Come non ricordare l’esperienza tragica, che mi ha toccato direttamente, dell’uccisione di Mico Geraci o degli scontri vissuti a Barcellona Pozzo di Gotto quando in pochi si aveva il coraggio di fare memoria di Beppe Alfano, o quando si provava a fare luce sull’uccisione di Graziella Campagna o sul delitto di mafia di Attilio Manca. Stesso sentimento ho provato nel ricordare le tante vittime di mafia che ho incrociato. Ho provato a fare luce sulla storia di tante di loro, che hanno dato la loro vita spesso cadendo nel dimenticatoio o peggio senza che abbiano ricevuto un minimo di giustizia. Come è ancora vivo in me il recente ricordo delle giornate tragiche e difficili nello stare accanto a Giuseppe Antoci dopo che è stato raggiunto da colpi di lupara e i comizi fatti proprio a Cesarò e a Tortorici dichiarando ai boss “è guerra e guerra sia”. Così anche le giornate intere passate in giro per la Sicilia (da Corleone a Castelvetrano, da Vittoria ai Nebrodi e nelle diverse città del catanese), in Calabria, in Campania, in Puglia, nel Centro-Nord, nel mondo, e contrastare il “negazionismo” e il “minimalismo” della presenza delle varie mafie, esponendomi anche attraverso l’indicazione precisa dei nomi dei boss e delle loro attività.
Nella sede della Commissione antimafia, a Palazzo San Macuto, ho imparato tante lezioni di vita, di tanti servitori dello Stato che hanno dato tutto, senza per questo ricevere premi o onorificenze. Ho imparato a conoscere le mafie, le loro abilità, il loro sistema di collusione, ma anche i diversi punti di debolezza delle organizzazioni e le strategie necessarie per colpirle e distruggerle.

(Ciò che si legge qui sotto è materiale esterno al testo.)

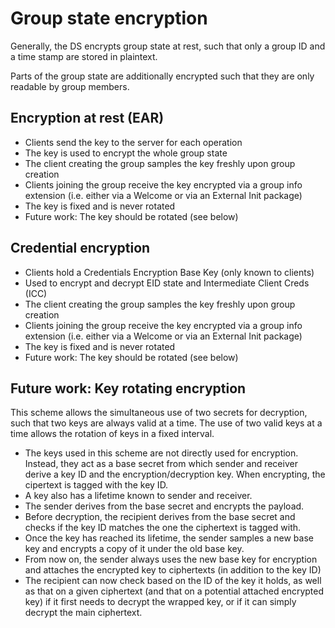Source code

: # Group state encryption

Generally, the DS encrypts group state at rest, such that only a group ID and a time stamp are stored in plaintext.

Parts of the group state are additionally encrypted such that they are only readable by group members.

## Encryption at rest (EAR)

* Clients send the key to the server for each operation
* The key is used to encrypt the whole group state
* The client creating the group samples the key freshly upon group creation
* Clients joining the group receive the key encrypted via a group info extension (i.e. either via a Welcome or via an External Init package)
* The key is fixed and is never rotated
* Future work: The key should be rotated (see below)

## Credential encryption

* Clients hold a Credentials Encryption Base Key (only known to clients)
* Used to encrypt and decrypt EID state and Intermediate Client Creds (ICC)
* The client creating the group samples the key freshly upon group creation
* Clients joining the group receive the key encrypted via a group info extension (i.e. either via a Welcome or via an External Init package)
* The key is fixed and is never rotated
* Future work: The key should be rotated (see below)

## Future work: Key rotating encryption

This scheme allows the simultaneous use of two secrets for decryption, such that two keys are always valid at a time. The use of two valid keys at a time allows the rotation of keys in a fixed interval.

* The keys used in this scheme are not directly used for encryption. Instead, they act as a base secret from which sender and receiver derive a key ID and the encryption/decryption key. When encrypting, the cipertext is tagged with the key ID.
* A key also has a lifetime known to sender and receiver.
* The sender derives from the base secret and encrypts the payload.
* Before decryption, the recipient derives from the base secret and checks if the key ID matches the one the ciphertext is tagged with.
* Once the key has reached its lifetime, the sender samples a new base key and encrypts a copy of it under the old base key.
* From now on, the sender always uses the new base key for encryption and attaches the encrypted key to ciphertexts (in addition to the key ID)
* The recipient can now check based on the ID of the key it holds, as well as that on a given ciphertext (and that on a potential attached encrypted key) if it first needs to decrypt the wrapped key, or if it can simply decrypt the main ciphertext.

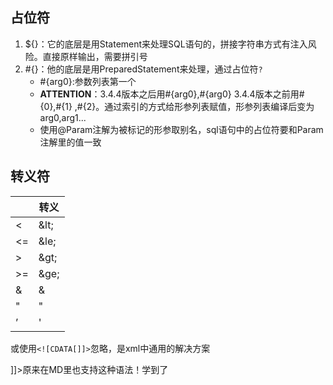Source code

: 占位符
-

1. ${}：它的底层是用Statement来处理SQL语句的，拼接字符串方式有注入风险。直接原样输出，需要拼引号
2. #{}：他的底层是用PreparedStatement来处理，通过占位符`?`
    - #{arg0}:参数列表第一个
    - **ATTENTION**：3.4.4版本之后用#{arg0},#{arg0} 3.4.4版本之前用#{0},#{1} ,#{2}。通过索引的方式给形参列表赋值，形参列表编译后变为arg0,arg1...
    - 使用@Param注解为被标记的形参取别名，sql语句中的占位符要和Param注解里的值一致

转义符
-

|     | 转义     |
|-----|--------|
| <   | \&lt;  |
| <=  | \&le;  |
| \>  | \&gt;  |
| \>= | \&ge;  |
| &   | &amp;  |
| "	  | &quot; |
| ’	  | &apos; |

或使用`<![CDATA[]]>`忽略，是xml中通用的解决方案


<![CDATA[>]]>原来在MD里也支持这种语法！学到了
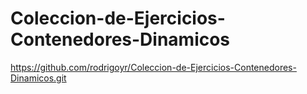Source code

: # Coleccion-de-Ejercicios-Contenedores-Dinamicos
https://github.com/rodrigoyr/Coleccion-de-Ejercicios-Contenedores-Dinamicos.git
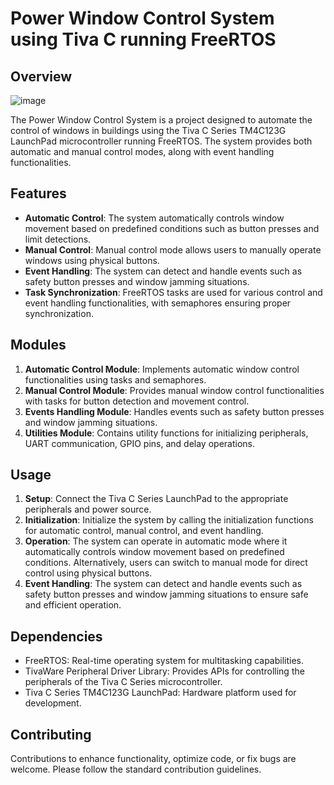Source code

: # Power Window Control System using Tiva C running FreeRTOS

## Overview

![image](https://github.com/DedRec/RTOS-project/assets/89746218/e84e8485-1a43-477e-8813-11b3d628de34)

The Power Window Control System is a project designed to automate the control of windows in buildings using the Tiva C Series TM4C123G LaunchPad microcontroller running FreeRTOS. The system provides both automatic and manual control modes, along with event handling functionalities.

## Features
- **Automatic Control**: The system automatically controls window movement based on predefined conditions such as button presses and limit detections.
- **Manual Control**: Manual control mode allows users to manually operate windows using physical buttons.
- **Event Handling**: The system can detect and handle events such as safety button presses and window jamming situations.
- **Task Synchronization**: FreeRTOS tasks are used for various control and event handling functionalities, with semaphores ensuring proper synchronization.

## Modules
1. **Automatic Control Module**: Implements automatic window control functionalities using tasks and semaphores.
2. **Manual Control Module**: Provides manual window control functionalities with tasks for button detection and movement control.
3. **Events Handling Module**: Handles events such as safety button presses and window jamming situations.
4. **Utilities Module**: Contains utility functions for initializing peripherals, UART communication, GPIO pins, and delay operations.

## Usage
1. **Setup**: Connect the Tiva C Series LaunchPad to the appropriate peripherals and power source.
2. **Initialization**: Initialize the system by calling the initialization functions for automatic control, manual control, and event handling.
3. **Operation**: The system can operate in automatic mode where it automatically controls window movement based on predefined conditions. Alternatively, users can switch to manual mode for direct control using physical buttons.
4. **Event Handling**: The system can detect and handle events such as safety button presses and window jamming situations to ensure safe and efficient operation.

## Dependencies
- FreeRTOS: Real-time operating system for multitasking capabilities.
- TivaWare Peripheral Driver Library: Provides APIs for controlling the peripherals of the Tiva C Series microcontroller.
- Tiva C Series TM4C123G LaunchPad: Hardware platform used for development.

## Contributing
Contributions to enhance functionality, optimize code, or fix bugs are welcome. Please follow the standard contribution guidelines.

Ho anche compreso con amarezza e senza mai rassegnarmi che questo obiettivo non è ancora alla portata di un Paese e di una Comunità internazionale che con le mafie non hanno ancora saputo e voluto fare i conti sino in fondo.
Ai nuovi parlamentari, che via via si avvicendavano in Commissione e che mi chiedevano notizie e consigli, all’inizio trasferivo loro tutto ciò che avevo in mente e sentivo dentro, ma alla fine consigliavo anche di prestare molta attenzione e prepararsi: una volta che si conosce la potenza delle mafie è difficile tornare indietro e il più delle volte si compromette il proprio ruolo in politica. Altro che carriera, si rischia inoltre la propria vita e soprattutto si va incontro facilmente alla cosa peggiore che possa capitare con il “mascariamento”, che è quell’arte antica e sempre attuale che opera quando non si può eliminare fisicamente una persona.

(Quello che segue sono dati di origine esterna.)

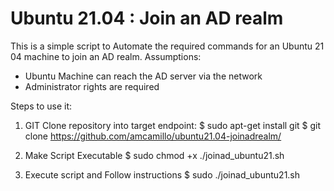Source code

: # Ubuntu 21.04 : Join an AD realm

This is a simple script to Automate the required commands for an Ubuntu 21 04 machine to join an AD realm.
Assumptions:
- Ubuntu Machine can reach the AD server via the network
- Administrator rights are required

Steps to use it:
1. GIT Clone repository into target endpoint:
   $ sudo apt-get install git
   $ git clone https://github.com/amcamillo/ubuntu21.04-joinadrealm/
   
2. Make Script Executable
   $ sudo chmod +x ./joinad_ubuntu21.sh
   
3. Execute script and Follow instructions
   $ sudo ./joinad_ubuntu21.sh
      
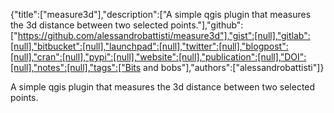 {"title":["measure3d"],"description":["A simple qgis plugin that measures the 3d distance between two selected points."],"github":["https://github.com/alessandrobattisti/measure3d"],"gist":[null],"gitlab":[null],"bitbucket":[null],"launchpad":[null],"twitter":[null],"blogpost":[null],"cran":[null],"pypi":[null],"website":[null],"publication":[null],"DOI":[null],"notes":[null],"tags":["Bits and bobs"],"authors":["alessandrobattisti"]}

A simple qgis plugin that measures the 3d distance between two selected points.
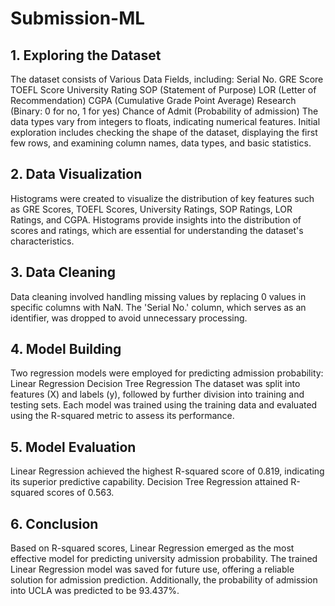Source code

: # Submission-ML
## 1. Exploring the Dataset
The dataset consists of Various Data Fields, including:
Serial No.
GRE Score
TOEFL Score
University Rating
SOP (Statement of Purpose)
LOR (Letter of Recommendation)
CGPA (Cumulative Grade Point Average)
Research (Binary: 0 for no, 1 for yes)
Chance of Admit (Probability of admission)
The data types vary from integers to floats, indicating numerical features.
Initial exploration includes checking the shape of the dataset, displaying the first few rows, 
and examining column names, data types, and basic statistics.
## 2. Data Visualization
Histograms were created to visualize the distribution of key features such as GRE Scores, 
TOEFL Scores, University Ratings, SOP Ratings, LOR Ratings, and CGPA.
Histograms provide insights into the distribution of scores and ratings, which are essential for 
understanding the dataset's characteristics.
## 3. Data Cleaning
Data cleaning involved handling missing values by replacing 0 values in specific columns with 
NaN.
The 'Serial No.' column, which serves as an identifier, was dropped to avoid unnecessary 
processing.
## 4. Model Building
Two regression models were employed for predicting admission probability:
Linear Regression
Decision Tree Regression
The dataset was split into features (X) and labels (y), followed by further division into training 
and testing sets.
Each model was trained using the training data and evaluated using the R-squared metric to 
assess its performance.
## 5. Model Evaluation
Linear Regression achieved the highest R-squared score of 0.819, indicating its superior 
predictive capability.
Decision Tree Regression attained R-squared scores of 0.563.
## 6. Conclusion
Based on R-squared scores, Linear Regression emerged as the most effective model for 
predicting university admission probability.
The trained Linear Regression model was saved for future use, offering a reliable solution for 
admission prediction.
Additionally, the probability of admission into UCLA was predicted to be 93.437%.

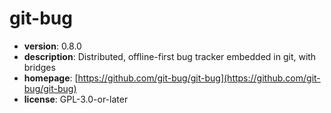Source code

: # git-bug

- **version**: 0.8.0
- **description**: Distributed, offline-first bug tracker embedded in git, with bridges
- **homepage**: [https://github.com/git-bug/git-bug](https://github.com/git-bug/git-bug)
- **license**: GPL-3.0-or-later

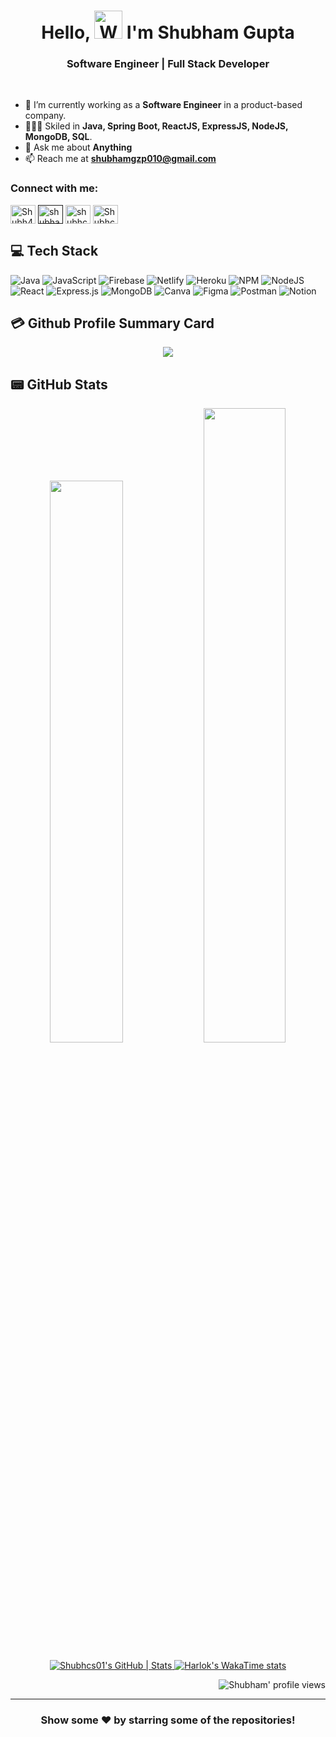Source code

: <h1 align="center"> Hello, <img src="https://raw.githubusercontent.com/nixin72/nixin72/master/wave.gif" 
         alt="Waving hand animated gif"
         height="45"
         width="45" /> I'm Shubham Gupta</h1>
<h3 align="center">Software Engineer | Full Stack Developer</h3>

<br>

<!-- - 👋 Hi, I’m Shubham Gupta -->
- 💼 I’m currently working as a **Software Engineer** in a product-based company.
- 👨🏻‍💻 Skiled in **Java, Spring Boot, ReactJS, ExpressJS, NodeJS, MongoDB, SQL**.
- 💬 Ask me about **Anything**
- 📫 Reach me at **shubhamgzp010@gmail.com**

<h3 align="left">Connect with me:</h3>
<p align="left">
<a href="https://www.linkedin.com/in/shubham-gupta-b521071b3" target="blank"><img align="center" src="https://raw.githubusercontent.com/rahuldkjain/github-profile-readme-generator/master/src/images/icons/Social/linked-in-alt.svg" alt="Shubh4amg" height="30" width="40" /></a>
<a href="" target="blank"><img align="center" src="https://raw.githubusercontent.com/rahuldkjain/github-profile-readme-generator/master/src/images/icons/Social/instagram.svg" alt="shubham_gupta_028" height="30" width="40" /></a>
<a href="https://www.hackerrank.com/shubhcs01" target="blank"><img align="center" src="https://raw.githubusercontent.com/rahuldkjain/github-profile-readme-generator/master/src/images/icons/Social/hackerrank.svg" alt="shubhcs01" height="30" width="40" /></a>
<a href="https://www.leetcode.com/Shubhcs28" target="blank"><img align="center" src="https://raw.githubusercontent.com/rahuldkjain/github-profile-readme-generator/master/src/images/icons/Social/leet-code.svg" alt="Shubhcs28" height="30" width="40" /></a>
</p>

## 💻 Tech Stack

![Java](https://img.shields.io/badge/java-%23ED8B00.svg?style=for-the-badge&logo=java&logoColor=white) ![JavaScript](https://img.shields.io/badge/javascript-%23323330.svg?style=for-the-badge&logo=javascript&logoColor=%23F7DF1E) ![Firebase](https://img.shields.io/badge/firebase-%23039BE5.svg?style=for-the-badge&logo=firebase) ![Netlify](https://img.shields.io/badge/netlify-%23000000.svg?style=for-the-badge&logo=netlify&logoColor=#00C7B7) ![Heroku](https://img.shields.io/badge/heroku-%23430098.svg?style=for-the-badge&logo=heroku&logoColor=white) ![NPM](https://img.shields.io/badge/NPM-%23000000.svg?style=for-the-badge&logo=npm&logoColor=white) ![NodeJS](https://img.shields.io/badge/node.js-6DA55F?style=for-the-badge&logo=node.js&logoColor=white) ![React](https://img.shields.io/badge/react-%2320232a.svg?style=for-the-badge&logo=react&logoColor=%2361DAFB) ![Express.js](https://img.shields.io/badge/express.js-%23404d59.svg?style=for-the-badge&logo=express&logoColor=%2361DAFB) ![MongoDB](https://img.shields.io/badge/MongoDB-%234ea94b.svg?style=for-the-badge&logo=mongodb&logoColor=white) ![Canva](https://img.shields.io/badge/Canva-%2300C4CC.svg?style=for-the-badge&logo=Canva&logoColor=white) 	![Figma](https://img.shields.io/badge/figma-%23F24E1E.svg?style=for-the-badge&logo=figma&logoColor=white) ![Postman](https://img.shields.io/badge/Postman-FF6C37?style=for-the-badge&logo=postman&logoColor=white) ![Notion](https://img.shields.io/badge/Notion-%23000000.svg?style=for-the-badge&logo=notion&logoColor=white)

<!-- ## 📈 Activity Graph
<p align="center">
	<img src="https://activity-graph.herokuapp.com/graph?username=Shubhcs01&theme=minimal"/>
</p> -->

## 💳 Github Profile Summary Card
<p align="center">
  <img src="https://github-profile-summary-cards.vercel.app/api/cards/profile-details?username=Shubhcs01&theme=github"/>
</p>

## 📟 GitHub Stats
<p align="center">
	<img width="48%" src="https://github-readme-stats.vercel.app/api?username=Shubhcs01&show_icons=true&theme=github" />
	<img width="51%" src="https://github-readme-streak-stats.herokuapp.com/?user=Shubhcs01&theme=github" />
</p>


<div align="center">

  <a href="https://quine.sh">
    <img src="https://stats.quine.sh/Shubhcs01/github?theme=light" alt="Shubhcs01's GitHub | Stats">
  </a>

  <a href="https://github.com/anuraghazra/github-readme-stats">
    <img src="https://github-readme-stats.vercel.app/api/wakatime?username=Shubhcs01" alt="Harlok's WakaTime stats">
  </a>

</div>


<p align="right">
  <img src="https://komarev.com/ghpvc/?username=Shubhcs01&label=Profile%20views&color=0e75b6&style=for-the-badge&color=000000" alt="Shubham' profile views" />
</p>
<hr>


<div align="center">

### Show some ❤️ by starring some of the repositories!

</div>

<!-- <p><img align="left" src="https://github-readme-stats.vercel.app/api/top-langs?username=Shubhcs01&show_icons=true&locale=en&layout=compact" alt="Shubhcs01" /></p> -->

Lascio, naturalmente, in Commissione antimafia anche una parte del mio cuore, una dedizione di anni ed anni, di ore ed ore, di confronti, studi, inchieste che ricordo sempre attraverso lo sguardo della mamma di Peppino Impastato, Felicia, seduta all’ingresso di casa sua a Cinisi, quando nel 2001, da presidente della Commissione, mi chinai per consegnarle i risultati dell’inchiesta su suo figlio. In quella inedita relazione il Parlamento individuava in modo inequivocabile le responsabilità dell’uccisione di Peppino Impastato da parte della mafia di Badalamenti e soprattutto faceva emergere l’azione di vergognoso depistaggio consumata da una parte delle istituzioni. Quel giorno gli occhi di Felicia erano vivi ed accesi, con una carezza mi ringraziò dicendo: “Avete fatto rinascere mio figlio”.

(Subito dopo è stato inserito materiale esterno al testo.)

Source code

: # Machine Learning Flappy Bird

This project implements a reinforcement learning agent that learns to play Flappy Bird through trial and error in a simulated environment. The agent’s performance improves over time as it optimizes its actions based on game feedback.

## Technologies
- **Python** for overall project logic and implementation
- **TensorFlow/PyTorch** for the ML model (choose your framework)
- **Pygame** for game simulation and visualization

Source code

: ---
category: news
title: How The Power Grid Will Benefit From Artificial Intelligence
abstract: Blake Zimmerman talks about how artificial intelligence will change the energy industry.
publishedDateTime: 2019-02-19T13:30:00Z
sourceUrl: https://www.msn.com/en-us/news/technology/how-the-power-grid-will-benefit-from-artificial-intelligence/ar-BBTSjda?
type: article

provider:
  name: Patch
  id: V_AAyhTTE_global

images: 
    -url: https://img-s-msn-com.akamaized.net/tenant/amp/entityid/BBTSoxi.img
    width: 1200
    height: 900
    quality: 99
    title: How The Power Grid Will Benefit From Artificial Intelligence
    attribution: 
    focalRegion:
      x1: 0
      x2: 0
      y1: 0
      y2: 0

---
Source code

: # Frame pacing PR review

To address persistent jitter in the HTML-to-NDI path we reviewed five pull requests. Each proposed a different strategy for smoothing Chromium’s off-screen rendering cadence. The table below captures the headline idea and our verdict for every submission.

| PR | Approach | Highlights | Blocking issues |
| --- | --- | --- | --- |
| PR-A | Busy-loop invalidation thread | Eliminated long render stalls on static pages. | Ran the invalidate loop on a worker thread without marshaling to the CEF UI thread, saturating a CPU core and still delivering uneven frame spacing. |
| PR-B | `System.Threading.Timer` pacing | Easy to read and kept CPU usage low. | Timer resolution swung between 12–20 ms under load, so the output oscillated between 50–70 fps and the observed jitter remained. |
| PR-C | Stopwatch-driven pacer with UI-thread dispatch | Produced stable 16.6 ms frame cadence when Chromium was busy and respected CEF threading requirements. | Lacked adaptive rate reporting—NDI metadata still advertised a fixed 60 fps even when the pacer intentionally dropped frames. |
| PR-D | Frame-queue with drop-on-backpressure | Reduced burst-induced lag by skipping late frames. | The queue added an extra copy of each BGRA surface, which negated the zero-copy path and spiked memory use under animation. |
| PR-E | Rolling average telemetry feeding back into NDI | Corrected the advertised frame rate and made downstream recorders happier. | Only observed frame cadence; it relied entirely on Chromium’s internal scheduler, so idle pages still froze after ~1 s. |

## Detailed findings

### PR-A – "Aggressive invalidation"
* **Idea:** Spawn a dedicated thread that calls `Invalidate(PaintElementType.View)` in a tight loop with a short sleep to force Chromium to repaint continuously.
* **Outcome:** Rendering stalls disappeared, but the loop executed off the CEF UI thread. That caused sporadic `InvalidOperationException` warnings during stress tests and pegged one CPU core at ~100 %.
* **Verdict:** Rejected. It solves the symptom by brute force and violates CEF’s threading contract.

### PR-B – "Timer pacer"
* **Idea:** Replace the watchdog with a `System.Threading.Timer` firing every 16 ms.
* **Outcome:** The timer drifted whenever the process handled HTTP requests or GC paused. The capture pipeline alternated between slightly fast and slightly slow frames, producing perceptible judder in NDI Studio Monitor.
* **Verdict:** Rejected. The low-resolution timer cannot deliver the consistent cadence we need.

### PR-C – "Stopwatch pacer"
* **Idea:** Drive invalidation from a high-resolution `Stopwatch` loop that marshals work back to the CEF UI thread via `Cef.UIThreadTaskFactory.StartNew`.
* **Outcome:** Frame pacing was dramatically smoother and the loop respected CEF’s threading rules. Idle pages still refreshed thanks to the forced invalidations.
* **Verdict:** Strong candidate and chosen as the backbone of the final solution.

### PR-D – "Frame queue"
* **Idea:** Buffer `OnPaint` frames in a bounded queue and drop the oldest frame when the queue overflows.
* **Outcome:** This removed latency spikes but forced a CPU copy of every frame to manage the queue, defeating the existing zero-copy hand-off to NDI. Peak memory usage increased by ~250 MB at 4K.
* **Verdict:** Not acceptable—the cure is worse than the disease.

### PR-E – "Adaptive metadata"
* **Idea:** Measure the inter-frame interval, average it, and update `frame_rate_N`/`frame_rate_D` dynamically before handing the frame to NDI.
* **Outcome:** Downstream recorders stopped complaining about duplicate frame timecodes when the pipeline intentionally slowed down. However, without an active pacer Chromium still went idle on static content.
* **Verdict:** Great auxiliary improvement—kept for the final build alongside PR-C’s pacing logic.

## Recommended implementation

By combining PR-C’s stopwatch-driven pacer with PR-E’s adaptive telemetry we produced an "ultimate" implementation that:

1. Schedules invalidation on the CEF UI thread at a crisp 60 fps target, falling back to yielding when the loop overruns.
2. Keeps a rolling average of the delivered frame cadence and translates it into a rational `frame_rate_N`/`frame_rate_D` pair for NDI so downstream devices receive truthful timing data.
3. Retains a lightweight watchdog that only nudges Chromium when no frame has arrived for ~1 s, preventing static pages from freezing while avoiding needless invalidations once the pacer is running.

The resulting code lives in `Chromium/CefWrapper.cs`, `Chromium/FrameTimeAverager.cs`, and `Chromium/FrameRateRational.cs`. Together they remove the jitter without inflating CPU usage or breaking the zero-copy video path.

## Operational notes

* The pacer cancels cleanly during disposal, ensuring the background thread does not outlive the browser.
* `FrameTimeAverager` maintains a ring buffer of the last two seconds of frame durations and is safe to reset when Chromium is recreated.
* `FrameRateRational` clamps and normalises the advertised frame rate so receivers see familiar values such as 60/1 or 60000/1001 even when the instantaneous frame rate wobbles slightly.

La mia esperienza antimafia comunque non si concluderà qui, andrà avanti come sempre, con una spasmodica attenzione alla sistematicità e alla progettualità. Nell’intervento finale in Commissione (clicca qui) sono racchiusi in modo sintetico una valutazione sul cammino fatto nel corso di questo lungo ciclo e i presupposti necessari per aprirne un altro più efficace e dirompente, qualora si decidesse di fare dell’antimafia una priorità su cui chiamare a raccolta tutta la politica e tutta la migliore società italiana.